We have become cogs in a machine whirring beyond our consciousness and control, but, what if we wanted to live our lives more fully conscious and awakened to mystery and wonder at the interconnections we have with nature and with each other?
What would be the nature of the objects that framed that experience? When we picked up a cup to drink, would it be one made through caring investment of human attention, or thoughtlessly and mindlessly cranked out by a machine in a foreign land and delivered through a complex and environmentally destructive mechanism to the local Target Store?
Is consciousness something that just happens to us haphazard and regardless, or are there choices we make that affect the depth and quality of our experience?
In the US, this rule seems to apply to crafts: the less useful the object, the greater its value... as though crafts, like art are to be placed on shelves and on walls and seen but not felt. And yet it is through the touch and use of an object that its full depth of meaning and relationship is revealed.

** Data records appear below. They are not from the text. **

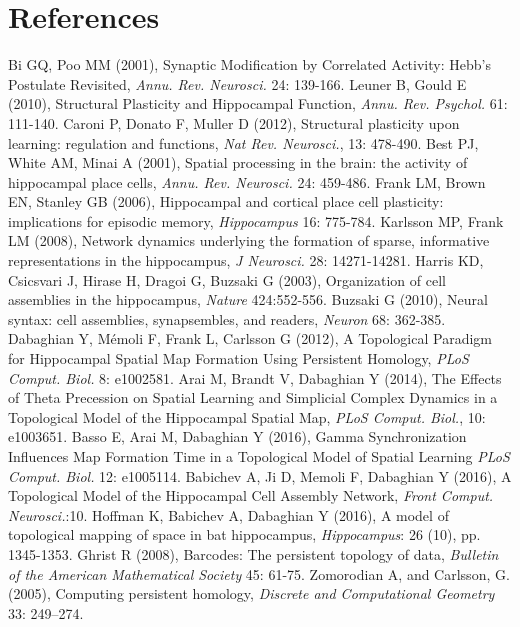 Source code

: \documentclass[12pt,tightenlines]{revtex4}
\begin{document}
\section{References}
\begin{thebibliography}{99}
 Bi GQ, Poo MM (2001), Synaptic Modification by Correlated Activity: Hebb's Postulate Revisited, \emph{Annu. Rev. Neurosci.} 24: 139-166.
 Leuner B, Gould E (2010), Structural Plasticity and Hippocampal Function, \emph{Annu. Rev. Psychol.} 61: 111-140.
 Caroni P, Donato F, Muller D (2012), Structural plasticity upon learning: regulation and functions, \emph{Nat Rev. Neurosci.}, 13: 478-490.
 Best PJ, White AM, Minai A (2001), Spatial processing in the brain: the activity of hippocampal place cells, \emph{Annu. Rev. Neurosci.} 24: 459-486.
 Frank LM, Brown EN, Stanley GB (2006), Hippocampal and cortical place cell plasticity: implications for episodic memory, \emph{Hippocampus} 16: 775-784.
 Karlsson MP, Frank LM (2008), Network dynamics underlying the formation of sparse, informative representations in the hippocampus, \emph{J Neurosci.} 28: 14271-14281.
 Harris KD, Csicsvari J, Hirase H, Dragoi G, Buzsaki G (2003), Organization of cell assemblies in the hippocampus, \emph{Nature} 424:552-556.
 Buzsaki G (2010), Neural syntax: cell assemblies, synapsembles, and readers, \emph{Neuron} 68: 362-385.
 Dabaghian Y, Mémoli F, Frank L, Carlsson G (2012), A Topological Paradigm for Hippocampal Spatial Map Formation Using Persistent Homology, \emph{PLoS Comput. Biol.} 8: e1002581.
 Arai M, Brandt V, Dabaghian Y (2014), The Effects of Theta Precession on Spatial Learning and Simplicial Complex Dynamics in a Topological Model of the Hippocampal Spatial Map, \emph{PLoS Comput. Biol.}, 10: e1003651.
 Basso E, Arai M, Dabaghian Y (2016), Gamma Synchronization Influences Map Formation Time in a Topological Model of Spatial Learning \emph{PLoS Comput. Biol.} 12: e1005114.
 Babichev A, Ji D, Memoli F, Dabaghian Y (2016), A Topological Model of the Hippocampal Cell Assembly Network, \emph{Front Comput. Neurosci.}:10.
 Hoffman K, Babichev A, Dabaghian Y (2016), A model of topological mapping of space in bat hippocampus, \emph{Hippocampus}: 26 (10), pp. 1345-1353.
 Ghrist R (2008), Barcodes: The persistent topology of data, \emph{Bulletin of the American Mathematical Society} 45: 61-75.
 Zomorodian A, and Carlsson, G. (2005), Computing persistent homology, \emph{Discrete and Computational Geometry} 33: 249--274.

\end{thebibliography}
\end{document}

In today's world, the deep feelings and sensitivities of the craft maker are kept at arms length. Worse, they are extinguished on the altar of ever-greater efficiency that we call progress.
Progress for the individual maker is different from what we call progress in the larger scheme of things. For the individual maker progress can be best defined as the process of discovering a successful place in community through which personal and familial needs can be met. Progress in the larger scheme of things rarely takes the individual into consideration. It involves markets and banks, whereas the progress for an individual maker demands the growth of skill.
So we get to choose. The choice involves the quality of our own lives and the quality of the communities in which we live.
Make, fix, and create. Plan for others to learn likewise.
In craft there is an essential subject-object relationship whereby the spirit of the maker is invested in the product. The work of art represents the artist. It carries and transmits the personhood of the maker...the eye and hand, the intelligence and experience. As a living symbol, it is as unique and precious as the individual person who created it. Does it follow that the more we respect the fundamental dignity of people, the more we will come to value the wisdom of their hands?